A thorough introduction to RPC for programmers of distributed systems
by Ed Petron
As any programmer knows, procedure calls are a vital software development technique. They provide the leverage necessary for the implementation of all but the most trivial of programs. Remote procedure calls (RPC) extend the capabilities of conventional procedure calls across a network and are essential in the development of distributed systems. They can be used both for data exchange in distributed file and database systems and for harnessing the power of multiple processors. Linux distributions provide an RPC version derived from the RPC facility developed by the Open Network Computing (ONC) group at Sun Microsystems.
In case the reader is not familiar with the following terms, we will define them here since they will be important in later discussion:
There is a direct parallel between the caller/callee relationship and the client/server relationship. With ONC RPC (and with every other form of RPC that I know), the caller always executes as a client process, and the callee always executes as a server process.
In order for an RPC to execute successfully, several steps must take place:
As was pointed out earlier, an RPC can be executed between two hosts that run completely different processor hardware. Data types, such as integer and floating-point numbers, can have different physical representations on different machines. For example, some machines store integers (C ints) with the low order byte first while some machines place the low order byte last. Similar problems occur with floating-point numeric data. The solution to this problem involves the adoption of a standard for data interchange.

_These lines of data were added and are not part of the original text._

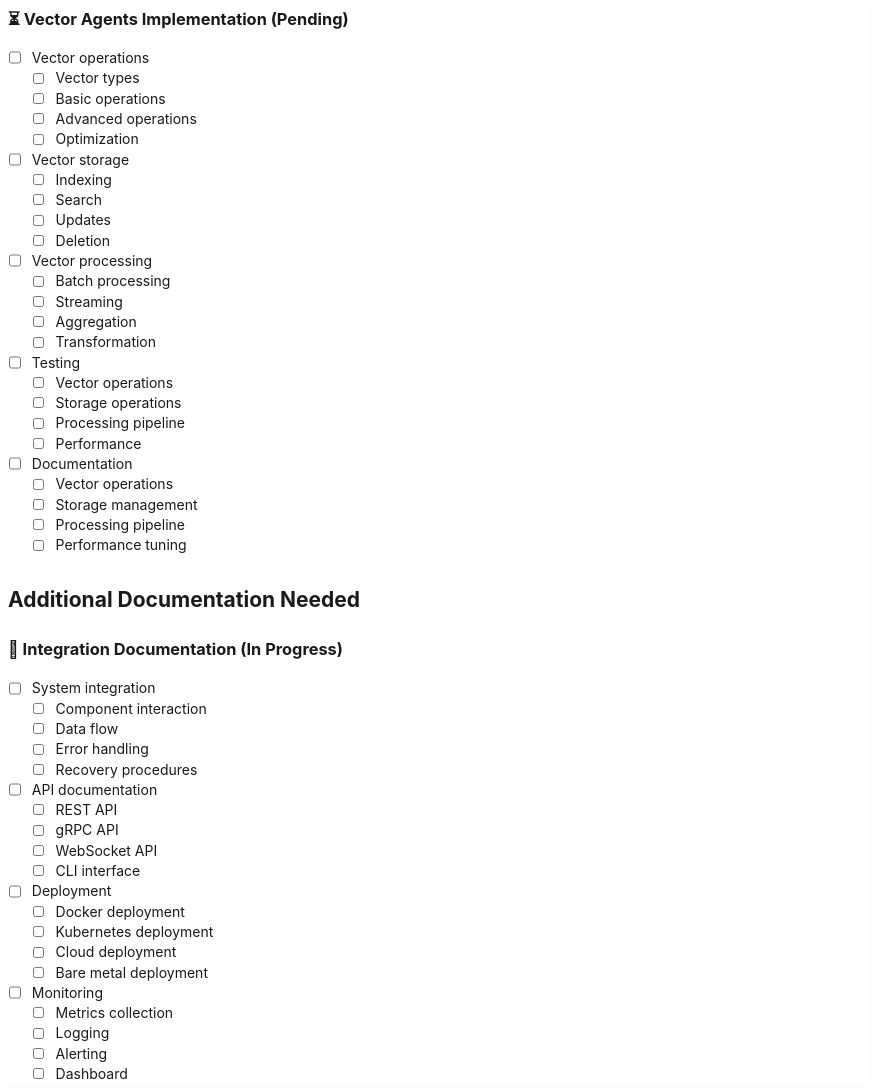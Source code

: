 ### ⏳ Vector Agents Implementation (Pending)
- [ ] Vector operations
  - [ ] Vector types
  - [ ] Basic operations
  - [ ] Advanced operations
  - [ ] Optimization
- [ ] Vector storage
  - [ ] Indexing
  - [ ] Search
  - [ ] Updates
  - [ ] Deletion
- [ ] Vector processing
  - [ ] Batch processing
  - [ ] Streaming
  - [ ] Aggregation
  - [ ] Transformation
- [ ] Testing
  - [ ] Vector operations
  - [ ] Storage operations
  - [ ] Processing pipeline
  - [ ] Performance
- [ ] Documentation
  - [ ] Vector operations
  - [ ] Storage management
  - [ ] Processing pipeline
  - [ ] Performance tuning

## Additional Documentation Needed

### 🔄 Integration Documentation (In Progress)
- [ ] System integration
  - [ ] Component interaction
  - [ ] Data flow
  - [ ] Error handling
  - [ ] Recovery procedures
- [ ] API documentation
  - [ ] REST API
  - [ ] gRPC API
  - [ ] WebSocket API
  - [ ] CLI interface
- [ ] Deployment
  - [ ] Docker deployment
  - [ ] Kubernetes deployment
  - [ ] Cloud deployment
  - [ ] Bare metal deployment
- [ ] Monitoring
  - [ ] Metrics collection
  - [ ] Logging
  - [ ] Alerting
  - [ ] Dashboard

One such standard is the ONC external data representation (XDR). XDR is essentially a collection of C functions and macros that enable conversion from machine specific data representations to the corresponding standard representations and vice versa. It contains primitives for simple data types such as int, float and string and provides the capability to define and transport more complex ones such as records, arrays of arbitrary element type and pointer bound structures such as linked lists.
Most of the XDR functions require the passing of a pointer to a structure of ``XDR'' type. One of the elements of this structure is an enumerated field called x_op. It's possible values are XDR_ENCODE, XDR_DECODE, or XDR_FREE. The XDR_ENCODE operation instructs the XDR routine to convert the passed data to XDR format. The XDR_DECODE operation indicates the conversion of XDR represented data back to its local representation. XDR_FREE provides a means to deallocate memory that was dynamically allocated for use by a variable that is no longer needed. For more information on XDR, see the information sources listed in the References section of this article.
The flow of data from caller to callee and back again is illustrated in Figure 1. The calling program executes as a client process and the RPC runs on a remote server. All data movement between the client and the network and between the server and the network pass through XDR filter routines. In principle, any type of network transport can be used, but our discussion of implementation specifics centers on ONC RPC which typically uses either Transmission Control Protocol routed by Internet Protocol (the familiar TCP/IP) or User Datagram Protocol also routed by Internet Protocol (the possibly not so familiar UDP/IP). Similarly, any type of data representation could be used, but our discussion focuses on XDR since it is the method used by ONC RPC.
In order to complete our picture of RPC processing, we'll need to review some network programming theory.
In order for two processes running on separate computers to exchange data, an association needs to be formed on each host. An association is defined as the following 5-tuple: {protocol, local-address, local-process, foreign-address, foreign-process}
The protocol is the transport mechanism (typically TCP or UDP) which is used to move the data between hosts. This, of course, is the part that needs to be common to both host computers. For either host computer, the local-address/process pair defines the endpoint on the host computer running that process. The foreign-address/process pair refers to the endpoint at the opposite end of the connection.
Breaking this down further, the term address refers to the network address assigned to the host. This would typically be an Internet Protocol (IP) address. The term process refers not to an actual process identifier (such as a Unix PID) but to some integer identifier required to transport the data to the correct process once it has arrived at the correct host computer. This is generally referred to as a port. The reason port numbers are used is that it is not practical for a process running on a remote host to know the PID of a particular server. Standard port numbers are assigned to well known services such as TELNET (port 23) and FTP (port 21).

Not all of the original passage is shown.